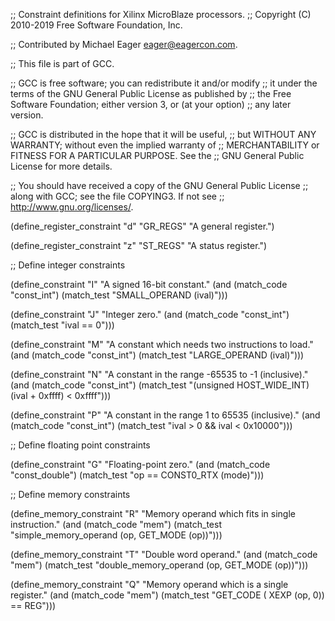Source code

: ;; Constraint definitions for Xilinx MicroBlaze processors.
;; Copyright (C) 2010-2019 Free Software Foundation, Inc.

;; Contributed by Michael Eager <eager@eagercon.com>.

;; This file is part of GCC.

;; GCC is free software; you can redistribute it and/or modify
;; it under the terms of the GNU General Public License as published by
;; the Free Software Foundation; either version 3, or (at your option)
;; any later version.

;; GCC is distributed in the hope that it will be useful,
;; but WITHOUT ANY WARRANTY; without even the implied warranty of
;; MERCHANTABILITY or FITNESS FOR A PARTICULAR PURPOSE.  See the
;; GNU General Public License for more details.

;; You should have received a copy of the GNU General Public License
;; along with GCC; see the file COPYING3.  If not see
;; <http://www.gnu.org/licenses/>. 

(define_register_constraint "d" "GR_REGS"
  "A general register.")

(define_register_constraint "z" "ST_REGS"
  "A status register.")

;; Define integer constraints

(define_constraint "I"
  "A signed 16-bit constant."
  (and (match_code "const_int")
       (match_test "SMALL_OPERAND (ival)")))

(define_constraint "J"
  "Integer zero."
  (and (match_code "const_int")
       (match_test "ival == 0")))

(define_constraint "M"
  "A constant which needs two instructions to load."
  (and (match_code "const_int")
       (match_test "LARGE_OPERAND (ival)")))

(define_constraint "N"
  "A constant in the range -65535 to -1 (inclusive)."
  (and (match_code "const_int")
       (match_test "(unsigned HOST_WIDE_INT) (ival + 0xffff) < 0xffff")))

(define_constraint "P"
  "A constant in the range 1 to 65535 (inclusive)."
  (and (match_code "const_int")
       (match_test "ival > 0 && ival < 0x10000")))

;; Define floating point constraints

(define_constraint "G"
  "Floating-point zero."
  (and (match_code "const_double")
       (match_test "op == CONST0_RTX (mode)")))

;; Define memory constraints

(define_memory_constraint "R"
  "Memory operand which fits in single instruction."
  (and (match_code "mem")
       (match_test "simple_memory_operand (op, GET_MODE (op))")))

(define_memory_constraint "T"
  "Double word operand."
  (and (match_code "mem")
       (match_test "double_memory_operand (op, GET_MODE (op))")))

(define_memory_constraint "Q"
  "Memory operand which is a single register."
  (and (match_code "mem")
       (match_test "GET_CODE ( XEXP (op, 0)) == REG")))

==

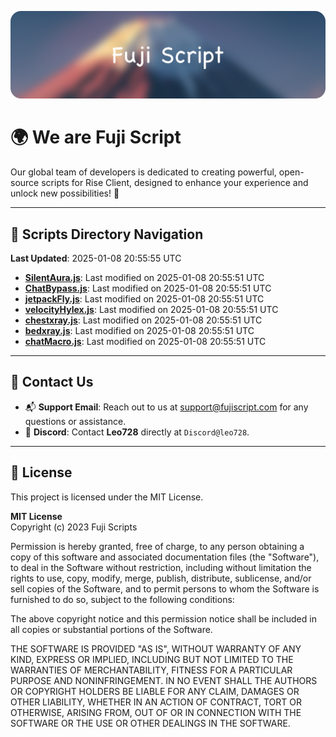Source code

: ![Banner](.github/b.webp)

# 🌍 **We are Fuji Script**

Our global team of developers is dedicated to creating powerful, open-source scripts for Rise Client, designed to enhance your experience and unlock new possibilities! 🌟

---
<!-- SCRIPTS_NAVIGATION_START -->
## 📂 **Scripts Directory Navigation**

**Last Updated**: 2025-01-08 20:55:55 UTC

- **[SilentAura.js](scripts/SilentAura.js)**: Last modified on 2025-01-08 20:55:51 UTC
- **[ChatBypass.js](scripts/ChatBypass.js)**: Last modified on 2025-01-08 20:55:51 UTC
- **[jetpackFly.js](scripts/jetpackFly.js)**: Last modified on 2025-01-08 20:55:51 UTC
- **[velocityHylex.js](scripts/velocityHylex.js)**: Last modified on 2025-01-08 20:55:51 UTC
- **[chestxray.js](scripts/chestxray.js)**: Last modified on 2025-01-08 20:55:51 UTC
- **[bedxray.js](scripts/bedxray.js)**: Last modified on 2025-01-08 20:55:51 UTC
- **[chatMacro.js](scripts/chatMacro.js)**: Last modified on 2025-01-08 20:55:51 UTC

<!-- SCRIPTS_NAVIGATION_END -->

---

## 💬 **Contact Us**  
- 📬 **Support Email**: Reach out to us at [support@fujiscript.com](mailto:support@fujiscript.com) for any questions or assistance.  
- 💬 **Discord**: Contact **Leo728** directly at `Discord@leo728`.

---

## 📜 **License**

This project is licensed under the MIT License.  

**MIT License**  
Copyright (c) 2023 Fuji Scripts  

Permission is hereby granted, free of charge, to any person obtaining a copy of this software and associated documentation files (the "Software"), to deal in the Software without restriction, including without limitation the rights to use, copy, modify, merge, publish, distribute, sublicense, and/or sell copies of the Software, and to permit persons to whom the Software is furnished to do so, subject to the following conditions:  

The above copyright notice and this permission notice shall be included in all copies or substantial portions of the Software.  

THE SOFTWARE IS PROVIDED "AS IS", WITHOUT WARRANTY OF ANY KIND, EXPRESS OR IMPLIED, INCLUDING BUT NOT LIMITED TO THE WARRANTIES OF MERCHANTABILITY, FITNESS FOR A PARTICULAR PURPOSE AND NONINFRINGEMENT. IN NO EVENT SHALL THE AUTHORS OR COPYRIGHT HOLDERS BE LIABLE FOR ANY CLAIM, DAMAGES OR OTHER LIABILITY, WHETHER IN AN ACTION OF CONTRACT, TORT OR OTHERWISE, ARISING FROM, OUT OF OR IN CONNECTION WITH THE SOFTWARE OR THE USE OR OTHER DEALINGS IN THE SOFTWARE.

TRY IT:
In the material above, find the line containing "- **[chestxray.js](scripts/chestxray.js)**: Last" and the line containing "- **[chatMacro.js](scripts/chatMacro.js)**: Last", then write out exactly those two lines and every line between them, and nothing more.

REPLY:
- **[chestxray.js](scripts/chestxray.js)**: Last modified on 2025-01-08 20:55:51 UTC
- **[bedxray.js](scripts/bedxray.js)**: Last modified on 2025-01-08 20:55:51 UTC
- **[chatMacro.js](scripts/chatMacro.js)**: Last modified on 2025-01-08 20:55:51 UTC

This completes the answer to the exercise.